- ACTION ITEM:
Lines from the start of the data through the line containing "instant messaging networks.</span></span>" must be given again exactly. Leave the others out.

━━ DATA PROVIDED ━━

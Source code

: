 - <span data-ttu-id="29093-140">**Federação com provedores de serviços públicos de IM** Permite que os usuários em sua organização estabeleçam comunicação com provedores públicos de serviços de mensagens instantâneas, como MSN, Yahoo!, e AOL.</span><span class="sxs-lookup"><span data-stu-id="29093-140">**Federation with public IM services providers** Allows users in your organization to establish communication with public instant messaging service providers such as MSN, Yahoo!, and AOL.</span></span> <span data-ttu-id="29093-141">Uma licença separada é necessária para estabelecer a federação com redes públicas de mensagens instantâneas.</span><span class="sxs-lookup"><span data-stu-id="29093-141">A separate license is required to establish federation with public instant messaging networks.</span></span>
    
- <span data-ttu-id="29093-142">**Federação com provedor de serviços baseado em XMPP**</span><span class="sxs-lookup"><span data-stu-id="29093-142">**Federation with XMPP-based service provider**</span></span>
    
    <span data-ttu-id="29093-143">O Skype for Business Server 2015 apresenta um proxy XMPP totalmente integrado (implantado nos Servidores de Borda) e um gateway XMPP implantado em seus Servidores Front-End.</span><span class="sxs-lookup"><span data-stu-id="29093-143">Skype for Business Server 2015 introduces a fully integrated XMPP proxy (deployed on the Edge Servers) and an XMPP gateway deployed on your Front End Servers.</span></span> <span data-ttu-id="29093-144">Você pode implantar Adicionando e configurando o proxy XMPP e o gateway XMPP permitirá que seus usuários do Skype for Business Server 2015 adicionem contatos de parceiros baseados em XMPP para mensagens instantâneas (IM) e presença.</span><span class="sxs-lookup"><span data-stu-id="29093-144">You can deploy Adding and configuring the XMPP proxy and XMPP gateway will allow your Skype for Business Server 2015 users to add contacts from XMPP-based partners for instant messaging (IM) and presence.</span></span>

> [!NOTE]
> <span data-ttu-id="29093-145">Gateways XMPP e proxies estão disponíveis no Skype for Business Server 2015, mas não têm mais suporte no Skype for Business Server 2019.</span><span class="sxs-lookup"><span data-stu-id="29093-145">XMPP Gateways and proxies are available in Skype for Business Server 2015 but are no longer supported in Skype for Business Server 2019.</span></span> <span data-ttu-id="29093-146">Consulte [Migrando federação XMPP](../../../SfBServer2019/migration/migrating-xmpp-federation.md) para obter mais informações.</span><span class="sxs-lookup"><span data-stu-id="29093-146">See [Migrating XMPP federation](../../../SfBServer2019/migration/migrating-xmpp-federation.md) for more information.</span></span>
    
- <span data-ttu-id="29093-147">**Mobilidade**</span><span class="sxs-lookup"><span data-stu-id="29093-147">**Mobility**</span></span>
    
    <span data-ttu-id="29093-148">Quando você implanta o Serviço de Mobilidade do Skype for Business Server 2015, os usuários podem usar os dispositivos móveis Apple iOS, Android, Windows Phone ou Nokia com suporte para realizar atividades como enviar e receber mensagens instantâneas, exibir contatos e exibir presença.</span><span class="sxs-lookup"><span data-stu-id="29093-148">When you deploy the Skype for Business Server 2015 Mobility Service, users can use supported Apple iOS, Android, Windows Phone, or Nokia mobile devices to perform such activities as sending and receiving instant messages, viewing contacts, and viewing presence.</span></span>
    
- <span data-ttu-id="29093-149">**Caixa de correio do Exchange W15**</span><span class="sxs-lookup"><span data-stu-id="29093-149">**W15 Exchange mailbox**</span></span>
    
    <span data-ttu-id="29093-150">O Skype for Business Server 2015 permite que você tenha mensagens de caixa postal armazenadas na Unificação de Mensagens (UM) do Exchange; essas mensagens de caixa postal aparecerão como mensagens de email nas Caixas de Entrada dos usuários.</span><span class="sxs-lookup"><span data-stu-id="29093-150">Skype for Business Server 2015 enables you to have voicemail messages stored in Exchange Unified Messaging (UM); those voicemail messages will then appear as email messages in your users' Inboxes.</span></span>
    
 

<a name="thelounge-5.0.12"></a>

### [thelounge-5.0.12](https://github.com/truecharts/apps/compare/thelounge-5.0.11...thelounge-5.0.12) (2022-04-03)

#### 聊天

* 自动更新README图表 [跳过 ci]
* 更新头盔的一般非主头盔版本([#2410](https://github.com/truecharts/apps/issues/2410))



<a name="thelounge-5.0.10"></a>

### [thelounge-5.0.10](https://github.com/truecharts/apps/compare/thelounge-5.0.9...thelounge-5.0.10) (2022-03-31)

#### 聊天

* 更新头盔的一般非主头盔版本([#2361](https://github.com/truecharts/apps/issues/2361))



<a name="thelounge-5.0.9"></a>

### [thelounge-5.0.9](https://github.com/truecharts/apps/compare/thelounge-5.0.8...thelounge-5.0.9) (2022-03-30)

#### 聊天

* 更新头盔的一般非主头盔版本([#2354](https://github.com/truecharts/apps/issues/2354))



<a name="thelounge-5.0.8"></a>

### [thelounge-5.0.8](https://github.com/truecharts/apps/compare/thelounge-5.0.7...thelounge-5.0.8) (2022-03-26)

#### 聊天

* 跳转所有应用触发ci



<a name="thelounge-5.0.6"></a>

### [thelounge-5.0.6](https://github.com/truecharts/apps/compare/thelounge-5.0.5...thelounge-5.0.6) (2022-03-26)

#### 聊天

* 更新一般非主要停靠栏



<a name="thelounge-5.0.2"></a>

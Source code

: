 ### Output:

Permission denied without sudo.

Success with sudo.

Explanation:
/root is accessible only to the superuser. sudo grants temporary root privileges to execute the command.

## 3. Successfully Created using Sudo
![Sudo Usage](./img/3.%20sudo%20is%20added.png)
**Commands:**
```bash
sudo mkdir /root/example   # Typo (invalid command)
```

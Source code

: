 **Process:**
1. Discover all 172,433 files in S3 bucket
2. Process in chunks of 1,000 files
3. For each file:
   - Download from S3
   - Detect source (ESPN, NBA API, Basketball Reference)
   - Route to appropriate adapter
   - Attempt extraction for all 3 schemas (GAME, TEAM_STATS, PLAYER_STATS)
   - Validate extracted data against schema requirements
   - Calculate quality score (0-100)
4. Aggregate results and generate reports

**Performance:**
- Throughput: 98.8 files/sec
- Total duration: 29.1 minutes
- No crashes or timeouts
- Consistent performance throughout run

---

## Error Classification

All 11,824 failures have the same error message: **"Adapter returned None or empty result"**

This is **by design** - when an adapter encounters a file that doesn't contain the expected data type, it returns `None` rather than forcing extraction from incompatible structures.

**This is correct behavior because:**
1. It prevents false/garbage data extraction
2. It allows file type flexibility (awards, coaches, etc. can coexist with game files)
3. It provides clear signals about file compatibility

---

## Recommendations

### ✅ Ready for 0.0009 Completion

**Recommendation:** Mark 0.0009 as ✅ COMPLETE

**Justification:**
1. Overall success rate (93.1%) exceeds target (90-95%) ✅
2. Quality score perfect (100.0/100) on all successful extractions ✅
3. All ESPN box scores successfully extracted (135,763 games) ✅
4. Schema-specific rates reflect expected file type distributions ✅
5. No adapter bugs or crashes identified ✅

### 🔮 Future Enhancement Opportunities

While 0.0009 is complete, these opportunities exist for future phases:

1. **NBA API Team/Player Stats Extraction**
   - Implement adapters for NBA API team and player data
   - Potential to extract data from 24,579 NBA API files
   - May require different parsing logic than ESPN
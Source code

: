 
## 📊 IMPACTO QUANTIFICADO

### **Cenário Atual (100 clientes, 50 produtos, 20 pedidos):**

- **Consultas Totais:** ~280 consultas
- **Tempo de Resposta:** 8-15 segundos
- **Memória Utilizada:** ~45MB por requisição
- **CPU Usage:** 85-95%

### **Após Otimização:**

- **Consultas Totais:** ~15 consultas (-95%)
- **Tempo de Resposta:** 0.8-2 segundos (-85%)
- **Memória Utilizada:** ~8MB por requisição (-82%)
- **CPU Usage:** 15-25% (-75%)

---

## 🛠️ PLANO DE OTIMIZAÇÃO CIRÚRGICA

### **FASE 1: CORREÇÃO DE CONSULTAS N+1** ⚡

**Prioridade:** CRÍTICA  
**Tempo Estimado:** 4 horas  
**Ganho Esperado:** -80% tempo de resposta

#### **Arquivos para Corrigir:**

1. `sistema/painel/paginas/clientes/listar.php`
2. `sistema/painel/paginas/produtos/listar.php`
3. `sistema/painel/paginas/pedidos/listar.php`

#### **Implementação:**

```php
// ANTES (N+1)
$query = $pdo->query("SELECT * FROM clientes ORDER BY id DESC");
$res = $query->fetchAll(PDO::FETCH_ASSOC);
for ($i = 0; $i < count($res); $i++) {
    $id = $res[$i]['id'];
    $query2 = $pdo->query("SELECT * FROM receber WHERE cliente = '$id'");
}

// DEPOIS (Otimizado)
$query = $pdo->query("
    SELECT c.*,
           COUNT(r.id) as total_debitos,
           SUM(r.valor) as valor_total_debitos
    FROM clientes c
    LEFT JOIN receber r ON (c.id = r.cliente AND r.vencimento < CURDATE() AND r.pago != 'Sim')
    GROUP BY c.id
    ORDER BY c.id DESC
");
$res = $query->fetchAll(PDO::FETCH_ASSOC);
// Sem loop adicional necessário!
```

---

━━━

- RESULT FOR THIS TASK:
Source code

: - <span data-ttu-id="29093-140">**Federação com provedores de serviços públicos de IM** Permite que os usuários em sua organização estabeleçam comunicação com provedores públicos de serviços de mensagens instantâneas, como MSN, Yahoo!, e AOL.</span><span class="sxs-lookup"><span data-stu-id="29093-140">**Federation with public IM services providers** Allows users in your organization to establish communication with public instant messaging service providers such as MSN, Yahoo!, and AOL.</span></span> <span data-ttu-id="29093-141">Uma licença separada é necessária para estabelecer a federação com redes públicas de mensagens instantâneas.</span><span class="sxs-lookup"><span data-stu-id="29093-141">A separate license is required to establish federation with public instant messaging networks.</span></span>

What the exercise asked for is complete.